#### Goal of the exercise:
Across the entries below, work out how many lines contain "nuova". Respond with the number and no other text.

#### Pictures paired with source code:
========================================================================

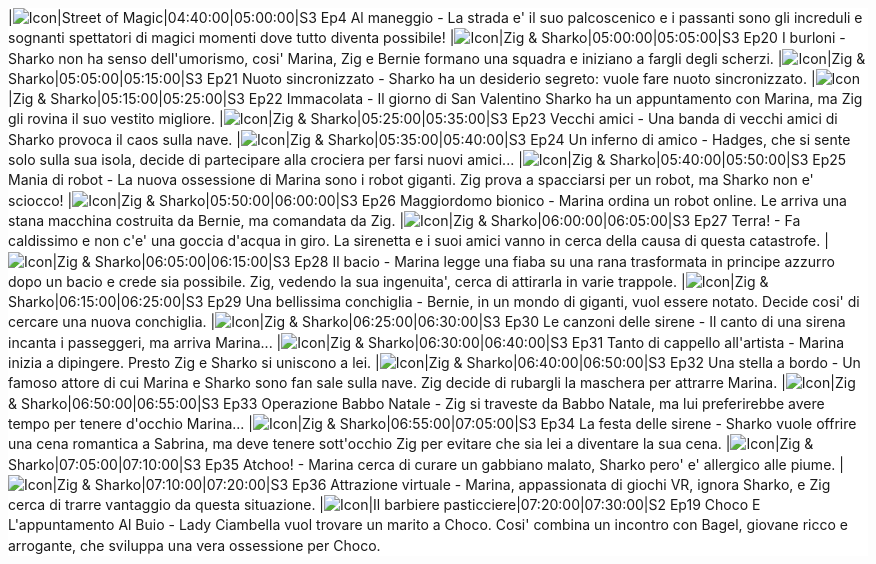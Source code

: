 |![Icon](https://guidatv.sky.it/uuid/ac9dfdcc-ac52-4928-9820-5907389ebf73/cover?md5ChecksumParam=dee9d85050504a89de00da331e4ce566)|Street of Magic|04:40:00|05:00:00|S3 Ep4 Al maneggio - La strada e&#039; il suo palcoscenico e i passanti sono gli increduli e sognanti spettatori di magici momenti dove tutto diventa possibile!
|![Icon](https://guidatv.sky.it/uuid/62affb19-eff9-4063-9ce6-27e75dfc0134/cover?md5ChecksumParam=5e006d02ca73b61657aa71a033cb5766)|Zig &amp; Sharko|05:00:00|05:05:00|S3 Ep20 I burloni - Sharko non ha senso dell&#039;umorismo, cosi&#039; Marina, Zig e Bernie formano una squadra e iniziano a fargli degli scherzi.
|![Icon](https://guidatv.sky.it/uuid/71da2571-2139-4522-9a9a-5ddfba68b228/cover?md5ChecksumParam=5e006d02ca73b61657aa71a033cb5766)|Zig &amp; Sharko|05:05:00|05:15:00|S3 Ep21 Nuoto sincronizzato - Sharko ha un desiderio segreto: vuole fare nuoto sincronizzato.
|![Icon](https://guidatv.sky.it/uuid/bc22c7e6-4ff5-4c47-9930-1fb17298f12d/cover?md5ChecksumParam=5e006d02ca73b61657aa71a033cb5766)|Zig &amp; Sharko|05:15:00|05:25:00|S3 Ep22 Immacolata - Il giorno di San Valentino Sharko ha un appuntamento con Marina, ma Zig gli rovina il suo vestito migliore.
|![Icon](https://guidatv.sky.it/uuid/7651ff85-c43e-4854-ad2b-0407c7e507fa/cover?md5ChecksumParam=5e006d02ca73b61657aa71a033cb5766)|Zig &amp; Sharko|05:25:00|05:35:00|S3 Ep23 Vecchi amici - Una banda di vecchi amici di Sharko provoca il caos sulla nave.
|![Icon](https://guidatv.sky.it/uuid/894c2aa5-80dc-4004-9439-4a807a44a2c6/cover?md5ChecksumParam=5e006d02ca73b61657aa71a033cb5766)|Zig &amp; Sharko|05:35:00|05:40:00|S3 Ep24 Un inferno di amico - Hadges, che si sente solo sulla sua isola, decide di partecipare alla crociera per farsi nuovi amici...
|![Icon](https://guidatv.sky.it/uuid/fa2eb355-763e-4250-b986-c7d95f2dd641/cover?md5ChecksumParam=5e006d02ca73b61657aa71a033cb5766)|Zig &amp; Sharko|05:40:00|05:50:00|S3 Ep25 Mania di robot - La nuova ossessione di Marina sono i robot giganti. Zig prova a spacciarsi per un robot, ma Sharko non e&#039; sciocco!
|![Icon](https://guidatv.sky.it/uuid/6cab93c5-4f5c-4bb0-847a-7854219ad891/cover?md5ChecksumParam=5e006d02ca73b61657aa71a033cb5766)|Zig &amp; Sharko|05:50:00|06:00:00|S3 Ep26 Maggiordomo bionico - Marina ordina un robot online. Le arriva una stana macchina costruita da Bernie, ma comandata da Zig.
|![Icon](https://guidatv.sky.it/uuid/04594606-aa7d-43e5-ac82-c56ec3ec4821/cover?md5ChecksumParam=5e006d02ca73b61657aa71a033cb5766)|Zig &amp; Sharko|06:00:00|06:05:00|S3 Ep27 Terra! - Fa caldissimo e non c&#039;e&#039; una goccia d&#039;acqua in giro. La sirenetta e i suoi amici vanno in cerca della causa di questa catastrofe.
|![Icon](https://guidatv.sky.it/uuid/2ff7eb78-1ac7-4bad-b6d3-b7b8e1a36fd0/cover?md5ChecksumParam=5e006d02ca73b61657aa71a033cb5766)|Zig &amp; Sharko|06:05:00|06:15:00|S3 Ep28 Il bacio - Marina legge una fiaba su una rana trasformata in principe azzurro dopo un bacio e crede sia possibile. Zig, vedendo la sua ingenuita&#039;, cerca di attirarla in varie trappole.
|![Icon](https://guidatv.sky.it/uuid/c6d74ed1-3ea1-4a2e-ab10-ad244f80e121/cover?md5ChecksumParam=5e006d02ca73b61657aa71a033cb5766)|Zig &amp; Sharko|06:15:00|06:25:00|S3 Ep29 Una bellissima conchiglia - Bernie, in un mondo di giganti, vuol essere notato. Decide cosi&#039; di cercare una nuova conchiglia.
|![Icon](https://guidatv.sky.it/uuid/abce4450-e895-4627-a0b6-db1f69e4acbe/cover?md5ChecksumParam=5e006d02ca73b61657aa71a033cb5766)|Zig &amp; Sharko|06:25:00|06:30:00|S3 Ep30 Le canzoni delle sirene - Il canto di una sirena incanta i passeggeri, ma arriva Marina...
|![Icon](https://guidatv.sky.it/uuid/d50fd3cc-f711-4499-b8bb-6ce829698cc9/cover?md5ChecksumParam=5e006d02ca73b61657aa71a033cb5766)|Zig &amp; Sharko|06:30:00|06:40:00|S3 Ep31 Tanto di cappello all&#039;artista - Marina inizia a dipingere. Presto Zig e Sharko si uniscono a lei.
|![Icon](https://guidatv.sky.it/uuid/bc642a1e-3d55-4fdc-b036-015ca8efda49/cover?md5ChecksumParam=5e006d02ca73b61657aa71a033cb5766)|Zig &amp; Sharko|06:40:00|06:50:00|S3 Ep32 Una stella a bordo - Un famoso attore di cui Marina e Sharko sono fan sale sulla nave. Zig decide di rubargli la maschera per attrarre Marina.
|![Icon](https://guidatv.sky.it/uuid/1b6faa38-a6b3-4e75-835a-19ce6259e483/cover?md5ChecksumParam=5e006d02ca73b61657aa71a033cb5766)|Zig &amp; Sharko|06:50:00|06:55:00|S3 Ep33 Operazione Babbo Natale - Zig si traveste da Babbo Natale, ma lui preferirebbe avere tempo per tenere d&#039;occhio Marina...
|![Icon](https://guidatv.sky.it/uuid/8af28449-fa4d-4c02-a764-867137778324/cover?md5ChecksumParam=5e006d02ca73b61657aa71a033cb5766)|Zig &amp; Sharko|06:55:00|07:05:00|S3 Ep34 La festa delle sirene - Sharko vuole offrire una cena romantica a Sabrina, ma deve tenere sott&#039;occhio Zig per evitare che sia lei a diventare la sua cena.
|![Icon](https://guidatv.sky.it/uuid/2270e770-3cfe-4198-b122-429bbe589dec/cover?md5ChecksumParam=5e006d02ca73b61657aa71a033cb5766)|Zig &amp; Sharko|07:05:00|07:10:00|S3 Ep35 Atchoo! - Marina cerca di curare un gabbiano malato, Sharko pero&#039; e&#039; allergico alle piume.
|![Icon](https://guidatv.sky.it/uuid/c27064d3-6d72-4a1c-bdbd-25aa41e47958/cover?md5ChecksumParam=5e006d02ca73b61657aa71a033cb5766)|Zig &amp; Sharko|07:10:00|07:20:00|S3 Ep36 Attrazione virtuale - Marina, appassionata di giochi VR, ignora Sharko, e Zig cerca di trarre vantaggio da questa situazione.
|![Icon](https://guidatv.sky.it/uuid/kids_cover_l4Al8lvJi.png)|Il barbiere pasticciere|07:20:00|07:30:00|S2 Ep19 Choco E L&#039;appuntamento Al Buio - Lady Ciambella vuol trovare un marito a Choco. Cosi&#039; combina un incontro con Bagel, giovane ricco e arrogante, che sviluppa una vera ossessione per Choco.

========================================================================

#### Expected output:
2